• [Activity]: Each record below should be output verbatim, without pictures.

• [Supplied records]:
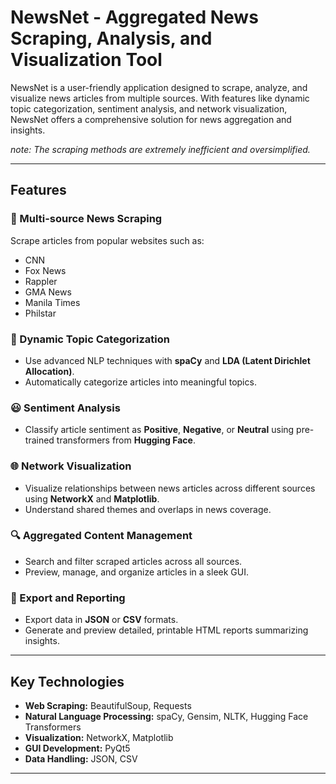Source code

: # NewsNet - Aggregated News Scraping, Analysis, and Visualization Tool

NewsNet is a user-friendly application designed to scrape, analyze, and visualize news articles from multiple sources. With features like dynamic topic categorization, sentiment analysis, and network visualization, NewsNet offers a comprehensive solution for news aggregation and insights.

_note: The scraping methods are extremely inefficient and oversimplified._

---

## Features

### 📰 Multi-source News Scraping
Scrape articles from popular websites such as:
- CNN
- Fox News
- Rappler
- GMA News
- Manila Times
- Philstar

### 🧠 Dynamic Topic Categorization
- Use advanced NLP techniques with **spaCy** and **LDA (Latent Dirichlet Allocation)**.
- Automatically categorize articles into meaningful topics.

### 😃 Sentiment Analysis
- Classify article sentiment as **Positive**, **Negative**, or **Neutral** using pre-trained transformers from **Hugging Face**.

### 🌐 Network Visualization
- Visualize relationships between news articles across different sources using **NetworkX** and **Matplotlib**.
- Understand shared themes and overlaps in news coverage.

### 🔍 Aggregated Content Management
- Search and filter scraped articles across all sources.
- Preview, manage, and organize articles in a sleek GUI.

### 📄 Export and Reporting
- Export data in **JSON** or **CSV** formats.
- Generate and preview detailed, printable HTML reports summarizing insights.

---

## Key Technologies
- **Web Scraping:** BeautifulSoup, Requests
- **Natural Language Processing:** spaCy, Gensim, NLTK, Hugging Face Transformers
- **Visualization:** NetworkX, Matplotlib
- **GUI Development:** PyQt5
- **Data Handling:** JSON, CSV

---
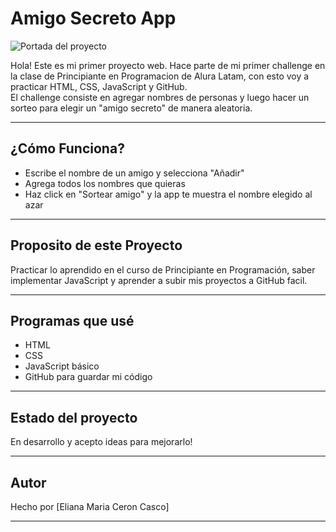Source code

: # Amigo Secreto App

![Portada del proyecto](<img width="450" height="277" alt="amigo-secreto" src="https://github.com/user-attachments/assets/353ef90e-3539-433e-b2d9-a532bf771369" />
)

Hola! Este es mi primer proyecto web. Hace parte de mi primer challenge en la clase de Principiante en Programacion de Alura Latam, con esto voy a practicar HTML, CSS, JavaScript y GitHub.  
El challenge consiste en agregar nombres de personas y luego hacer un sorteo para elegir un "amigo secreto" de manera aleatoria.

---

## ¿Cómo Funciona?

- Escribe el nombre de un amigo y selecciona "Añadir"
- Agrega todos los nombres que quieras
- Haz click en "Sortear amigo" y la app te muestra el nombre elegido al azar

---

## Proposito de este Proyecto

Practicar lo aprendido en el curso de Principiante en Programación, saber implementar JavaScript y aprender a subir mis proyectos a GitHub facil.

---

## Programas que usé

- HTML
- CSS
- JavaScript básico
- GitHub para guardar mi código

---

## Estado del proyecto

En desarrollo y acepto ideas para mejorarlo!

---

## Autor

Hecho por [Eliana Maria Ceron Casco]

---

• [Completed task]:
Source code

: # NewsNet - Aggregated News Scraping, Analysis, and Visualization Tool

NewsNet is a user-friendly application designed to scrape, analyze, and visualize news articles from multiple sources. With features like dynamic topic categorization, sentiment analysis, and network visualization, NewsNet offers a comprehensive solution for news aggregation and insights.

_note: The scraping methods are extremely inefficient and oversimplified._

---

## Features

### 📰 Multi-source News Scraping
Scrape articles from popular websites such as:
- CNN
- Fox News
- Rappler
- GMA News
- Manila Times
- Philstar

### 🧠 Dynamic Topic Categorization
- Use advanced NLP techniques with **spaCy** and **LDA (Latent Dirichlet Allocation)**.
- Automatically categorize articles into meaningful topics.

### 😃 Sentiment Analysis
- Classify article sentiment as **Positive**, **Negative**, or **Neutral** using pre-trained transformers from **Hugging Face**.

### 🌐 Network Visualization
- Visualize relationships between news articles across different sources using **NetworkX** and **Matplotlib**.
- Understand shared themes and overlaps in news coverage.

### 🔍 Aggregated Content Management
- Search and filter scraped articles across all sources.
- Preview, manage, and organize articles in a sleek GUI.

### 📄 Export and Reporting
- Export data in **JSON** or **CSV** formats.
- Generate and preview detailed, printable HTML reports summarizing insights.

---

## Key Technologies
- **Web Scraping:** BeautifulSoup, Requests
- **Natural Language Processing:** spaCy, Gensim, NLTK, Hugging Face Transformers
- **Visualization:** NetworkX, Matplotlib
- **GUI Development:** PyQt5
- **Data Handling:** JSON, CSV

---
Source code

: # Amigo Secreto App

![Portada del proyecto](<img width="450" height="277" alt="amigo-secreto" src="https://github.com/user-attachments/assets/353ef90e-3539-433e-b2d9-a532bf771369" />
)

Hola! Este es mi primer proyecto web. Hace parte de mi primer challenge en la clase de Principiante en Programacion de Alura Latam, con esto voy a practicar HTML, CSS, JavaScript y GitHub.  
El challenge consiste en agregar nombres de personas y luego hacer un sorteo para elegir un "amigo secreto" de manera aleatoria.

---

## ¿Cómo Funciona?

- Escribe el nombre de un amigo y selecciona "Añadir"
- Agrega todos los nombres que quieras
- Haz click en "Sortear amigo" y la app te muestra el nombre elegido al azar

---

## Proposito de este Proyecto

Practicar lo aprendido en el curso de Principiante en Programación, saber implementar JavaScript y aprender a subir mis proyectos a GitHub facil.

---

## Programas que usé

- HTML
- CSS
- JavaScript básico
- GitHub para guardar mi código

---

## Estado del proyecto

En desarrollo y acepto ideas para mejorarlo!

---

## Autor

Hecho por [Eliana Maria Ceron Casco]

---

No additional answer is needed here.